§ **Exercise**:
Your task is to return the span of lines beginning at the one with "- pppppractice" and ending at the last line of the data, exactly as it stands.

-- -- --

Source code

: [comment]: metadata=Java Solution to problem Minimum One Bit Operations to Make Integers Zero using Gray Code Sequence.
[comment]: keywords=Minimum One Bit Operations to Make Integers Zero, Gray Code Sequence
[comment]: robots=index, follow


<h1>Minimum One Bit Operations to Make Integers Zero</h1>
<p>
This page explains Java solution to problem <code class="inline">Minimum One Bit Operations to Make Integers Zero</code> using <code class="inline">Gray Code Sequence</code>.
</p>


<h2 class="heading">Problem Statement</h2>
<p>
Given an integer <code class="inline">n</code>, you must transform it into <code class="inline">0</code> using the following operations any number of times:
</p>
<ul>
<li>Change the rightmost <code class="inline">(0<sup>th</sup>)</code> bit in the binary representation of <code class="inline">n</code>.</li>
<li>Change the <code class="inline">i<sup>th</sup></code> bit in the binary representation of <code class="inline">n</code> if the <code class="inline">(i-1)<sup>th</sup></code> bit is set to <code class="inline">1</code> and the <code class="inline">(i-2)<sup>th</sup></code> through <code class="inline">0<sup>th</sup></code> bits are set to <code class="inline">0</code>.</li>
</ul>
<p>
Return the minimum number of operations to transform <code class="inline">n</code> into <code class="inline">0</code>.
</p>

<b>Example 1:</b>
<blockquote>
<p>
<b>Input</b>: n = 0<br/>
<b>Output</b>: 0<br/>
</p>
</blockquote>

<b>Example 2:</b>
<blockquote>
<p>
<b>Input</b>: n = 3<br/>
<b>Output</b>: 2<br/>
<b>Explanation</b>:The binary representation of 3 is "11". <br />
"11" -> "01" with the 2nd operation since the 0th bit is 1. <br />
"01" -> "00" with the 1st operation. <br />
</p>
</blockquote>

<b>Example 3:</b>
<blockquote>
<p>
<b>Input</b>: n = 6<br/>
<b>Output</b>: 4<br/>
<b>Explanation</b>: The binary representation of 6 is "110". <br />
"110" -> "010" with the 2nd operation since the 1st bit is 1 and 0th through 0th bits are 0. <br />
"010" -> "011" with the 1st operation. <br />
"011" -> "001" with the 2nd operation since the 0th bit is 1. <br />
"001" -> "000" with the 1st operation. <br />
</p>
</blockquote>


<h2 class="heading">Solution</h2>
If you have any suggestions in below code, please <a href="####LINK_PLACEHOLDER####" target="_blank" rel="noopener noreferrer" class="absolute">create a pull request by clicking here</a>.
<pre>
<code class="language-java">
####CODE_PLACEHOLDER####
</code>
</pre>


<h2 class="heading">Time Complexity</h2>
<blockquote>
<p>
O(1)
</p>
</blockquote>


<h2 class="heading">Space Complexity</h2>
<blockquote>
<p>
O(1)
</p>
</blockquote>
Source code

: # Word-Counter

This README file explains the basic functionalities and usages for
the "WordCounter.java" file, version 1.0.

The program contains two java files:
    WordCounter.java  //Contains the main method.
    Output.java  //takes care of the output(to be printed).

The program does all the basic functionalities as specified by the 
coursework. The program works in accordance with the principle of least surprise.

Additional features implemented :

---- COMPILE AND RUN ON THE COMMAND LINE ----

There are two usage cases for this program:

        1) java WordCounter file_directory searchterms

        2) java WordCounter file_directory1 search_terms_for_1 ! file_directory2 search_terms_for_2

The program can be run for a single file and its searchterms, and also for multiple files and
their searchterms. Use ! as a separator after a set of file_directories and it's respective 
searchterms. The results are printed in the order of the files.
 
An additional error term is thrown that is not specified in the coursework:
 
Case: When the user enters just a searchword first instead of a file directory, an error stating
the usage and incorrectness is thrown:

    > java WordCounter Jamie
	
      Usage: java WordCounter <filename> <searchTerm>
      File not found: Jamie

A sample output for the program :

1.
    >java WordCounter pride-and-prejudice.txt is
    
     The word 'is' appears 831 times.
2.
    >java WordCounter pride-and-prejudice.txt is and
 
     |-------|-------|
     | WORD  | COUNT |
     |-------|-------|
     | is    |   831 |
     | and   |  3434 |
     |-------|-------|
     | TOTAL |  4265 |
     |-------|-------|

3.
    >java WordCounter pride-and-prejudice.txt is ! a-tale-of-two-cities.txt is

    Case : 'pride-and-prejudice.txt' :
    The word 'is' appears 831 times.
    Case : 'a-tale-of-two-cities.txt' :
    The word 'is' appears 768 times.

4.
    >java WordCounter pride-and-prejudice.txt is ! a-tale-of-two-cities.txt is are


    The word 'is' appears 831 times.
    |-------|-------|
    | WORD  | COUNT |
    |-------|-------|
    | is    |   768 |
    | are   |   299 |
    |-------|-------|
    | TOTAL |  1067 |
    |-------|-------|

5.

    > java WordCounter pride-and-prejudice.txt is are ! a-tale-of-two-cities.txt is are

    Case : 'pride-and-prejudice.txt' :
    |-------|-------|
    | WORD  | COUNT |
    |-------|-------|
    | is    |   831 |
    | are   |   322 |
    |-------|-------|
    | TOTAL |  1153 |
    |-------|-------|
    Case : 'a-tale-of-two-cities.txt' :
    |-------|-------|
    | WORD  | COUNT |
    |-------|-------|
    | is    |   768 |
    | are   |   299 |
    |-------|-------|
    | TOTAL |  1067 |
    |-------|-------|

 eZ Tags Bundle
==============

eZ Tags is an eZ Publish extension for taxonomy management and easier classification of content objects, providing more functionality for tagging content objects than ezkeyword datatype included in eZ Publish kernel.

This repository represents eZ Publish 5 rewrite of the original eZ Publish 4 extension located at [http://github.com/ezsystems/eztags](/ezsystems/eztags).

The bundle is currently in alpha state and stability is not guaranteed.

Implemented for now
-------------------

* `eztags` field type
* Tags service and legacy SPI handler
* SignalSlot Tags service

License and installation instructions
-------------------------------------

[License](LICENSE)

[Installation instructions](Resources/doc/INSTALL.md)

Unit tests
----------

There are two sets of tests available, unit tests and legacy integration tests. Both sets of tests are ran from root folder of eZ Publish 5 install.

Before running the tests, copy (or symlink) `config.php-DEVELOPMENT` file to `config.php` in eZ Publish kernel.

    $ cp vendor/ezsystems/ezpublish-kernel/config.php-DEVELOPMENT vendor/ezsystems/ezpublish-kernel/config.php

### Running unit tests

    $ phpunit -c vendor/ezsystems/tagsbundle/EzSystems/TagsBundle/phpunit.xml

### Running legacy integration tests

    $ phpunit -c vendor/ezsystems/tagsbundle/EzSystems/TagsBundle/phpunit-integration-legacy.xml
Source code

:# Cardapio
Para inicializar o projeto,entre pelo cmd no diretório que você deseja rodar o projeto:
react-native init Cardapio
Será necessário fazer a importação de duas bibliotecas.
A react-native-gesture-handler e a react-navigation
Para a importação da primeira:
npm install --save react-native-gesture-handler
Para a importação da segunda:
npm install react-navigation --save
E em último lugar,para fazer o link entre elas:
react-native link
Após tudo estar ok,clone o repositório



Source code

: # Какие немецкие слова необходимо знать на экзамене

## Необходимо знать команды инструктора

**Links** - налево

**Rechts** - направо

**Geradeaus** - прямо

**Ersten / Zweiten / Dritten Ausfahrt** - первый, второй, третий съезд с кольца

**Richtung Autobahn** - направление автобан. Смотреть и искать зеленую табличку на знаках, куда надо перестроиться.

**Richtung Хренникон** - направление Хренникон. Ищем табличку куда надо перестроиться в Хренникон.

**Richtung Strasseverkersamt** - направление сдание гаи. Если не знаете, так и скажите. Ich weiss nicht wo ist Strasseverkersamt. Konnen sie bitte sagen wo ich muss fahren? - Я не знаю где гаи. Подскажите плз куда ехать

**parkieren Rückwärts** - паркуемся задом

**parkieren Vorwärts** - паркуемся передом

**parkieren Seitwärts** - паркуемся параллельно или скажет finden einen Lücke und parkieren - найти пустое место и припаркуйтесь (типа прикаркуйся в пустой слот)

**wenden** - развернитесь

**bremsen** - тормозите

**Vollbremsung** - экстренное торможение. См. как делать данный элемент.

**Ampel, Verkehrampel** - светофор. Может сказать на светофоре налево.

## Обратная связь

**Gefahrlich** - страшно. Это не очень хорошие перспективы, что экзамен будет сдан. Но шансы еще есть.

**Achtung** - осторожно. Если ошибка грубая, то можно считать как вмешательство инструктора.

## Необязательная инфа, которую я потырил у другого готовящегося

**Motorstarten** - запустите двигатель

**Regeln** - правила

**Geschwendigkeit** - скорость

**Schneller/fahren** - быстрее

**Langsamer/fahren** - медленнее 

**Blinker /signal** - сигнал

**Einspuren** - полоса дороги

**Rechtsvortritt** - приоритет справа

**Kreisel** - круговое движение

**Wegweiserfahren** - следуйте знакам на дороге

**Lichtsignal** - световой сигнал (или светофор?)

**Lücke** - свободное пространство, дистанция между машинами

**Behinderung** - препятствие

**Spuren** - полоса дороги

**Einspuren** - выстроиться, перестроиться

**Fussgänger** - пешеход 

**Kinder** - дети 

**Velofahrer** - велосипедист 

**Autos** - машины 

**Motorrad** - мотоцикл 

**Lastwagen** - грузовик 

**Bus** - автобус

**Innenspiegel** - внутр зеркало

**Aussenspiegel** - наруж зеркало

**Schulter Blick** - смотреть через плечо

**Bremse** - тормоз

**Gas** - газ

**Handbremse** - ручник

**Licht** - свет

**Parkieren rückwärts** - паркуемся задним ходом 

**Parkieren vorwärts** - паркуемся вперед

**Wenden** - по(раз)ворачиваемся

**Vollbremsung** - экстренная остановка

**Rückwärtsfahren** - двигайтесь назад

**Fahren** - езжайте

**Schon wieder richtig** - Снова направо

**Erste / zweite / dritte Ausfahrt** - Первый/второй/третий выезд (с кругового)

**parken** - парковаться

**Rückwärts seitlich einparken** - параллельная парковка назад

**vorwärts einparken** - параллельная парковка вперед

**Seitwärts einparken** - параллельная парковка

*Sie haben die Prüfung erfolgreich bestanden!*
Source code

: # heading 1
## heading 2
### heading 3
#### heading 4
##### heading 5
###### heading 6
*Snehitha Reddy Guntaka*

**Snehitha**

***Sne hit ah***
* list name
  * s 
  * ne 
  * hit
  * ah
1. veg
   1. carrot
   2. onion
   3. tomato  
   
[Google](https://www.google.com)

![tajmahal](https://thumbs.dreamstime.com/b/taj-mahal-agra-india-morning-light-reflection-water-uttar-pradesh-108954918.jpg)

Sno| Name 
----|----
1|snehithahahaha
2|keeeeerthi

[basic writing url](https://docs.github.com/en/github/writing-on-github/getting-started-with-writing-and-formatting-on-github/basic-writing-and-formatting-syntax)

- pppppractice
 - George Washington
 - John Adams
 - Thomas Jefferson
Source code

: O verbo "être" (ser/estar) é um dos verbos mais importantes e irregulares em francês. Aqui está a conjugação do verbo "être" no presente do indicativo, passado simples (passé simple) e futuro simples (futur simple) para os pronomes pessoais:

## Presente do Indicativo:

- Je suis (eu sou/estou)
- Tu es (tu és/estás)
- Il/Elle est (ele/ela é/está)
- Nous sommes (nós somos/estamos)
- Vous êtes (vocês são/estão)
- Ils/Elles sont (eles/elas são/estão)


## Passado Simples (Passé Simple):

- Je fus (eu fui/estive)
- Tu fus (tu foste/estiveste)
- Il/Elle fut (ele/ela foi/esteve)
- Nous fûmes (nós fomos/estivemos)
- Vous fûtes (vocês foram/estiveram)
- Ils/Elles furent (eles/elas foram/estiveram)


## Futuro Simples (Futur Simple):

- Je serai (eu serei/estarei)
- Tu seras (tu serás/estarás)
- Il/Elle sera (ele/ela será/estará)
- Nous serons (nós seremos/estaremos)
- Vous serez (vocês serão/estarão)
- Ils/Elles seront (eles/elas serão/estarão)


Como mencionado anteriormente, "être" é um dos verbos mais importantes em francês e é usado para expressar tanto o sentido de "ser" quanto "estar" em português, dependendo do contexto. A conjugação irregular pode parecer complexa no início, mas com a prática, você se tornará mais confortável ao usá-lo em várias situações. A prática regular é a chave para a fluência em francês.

-- -- --

§ **Finished task**:
- pppppractice
 - George Washington
 - John Adams
 - Thomas Jefferson
Source code

: O verbo "être" (ser/estar) é um dos verbos mais importantes e irregulares em francês. Aqui está a conjugação do verbo "être" no presente do indicativo, passado simples (passé simple) e futuro simples (futur simple) para os pronomes pessoais:

## Presente do Indicativo:

- Je suis (eu sou/estou)
- Tu es (tu és/estás)
- Il/Elle est (ele/ela é/está)
- Nous sommes (nós somos/estamos)
- Vous êtes (vocês são/estão)
- Ils/Elles sont (eles/elas são/estão)


## Passado Simples (Passé Simple):

- Je fus (eu fui/estive)
- Tu fus (tu foste/estiveste)
- Il/Elle fut (ele/ela foi/esteve)
- Nous fûmes (nós fomos/estivemos)
- Vous fûtes (vocês foram/estiveram)
- Ils/Elles furent (eles/elas foram/estiveram)


## Futuro Simples (Futur Simple):

- Je serai (eu serei/estarei)
- Tu seras (tu serás/estarás)
- Il/Elle sera (ele/ela será/estará)
- Nous serons (nós seremos/estaremos)
- Vous serez (vocês serão/estarão)
- Ils/Elles seront (eles/elas serão/estarão)


Como mencionado anteriormente, "être" é um dos verbos mais importantes em francês e é usado para expressar tanto o sentido de "ser" quanto "estar" em português, dependendo do contexto. A conjugação irregular pode parecer complexa no início, mas com a prática, você se tornará mais confortável ao usá-lo em várias situações. A prática regular é a chave para a fluência em francês.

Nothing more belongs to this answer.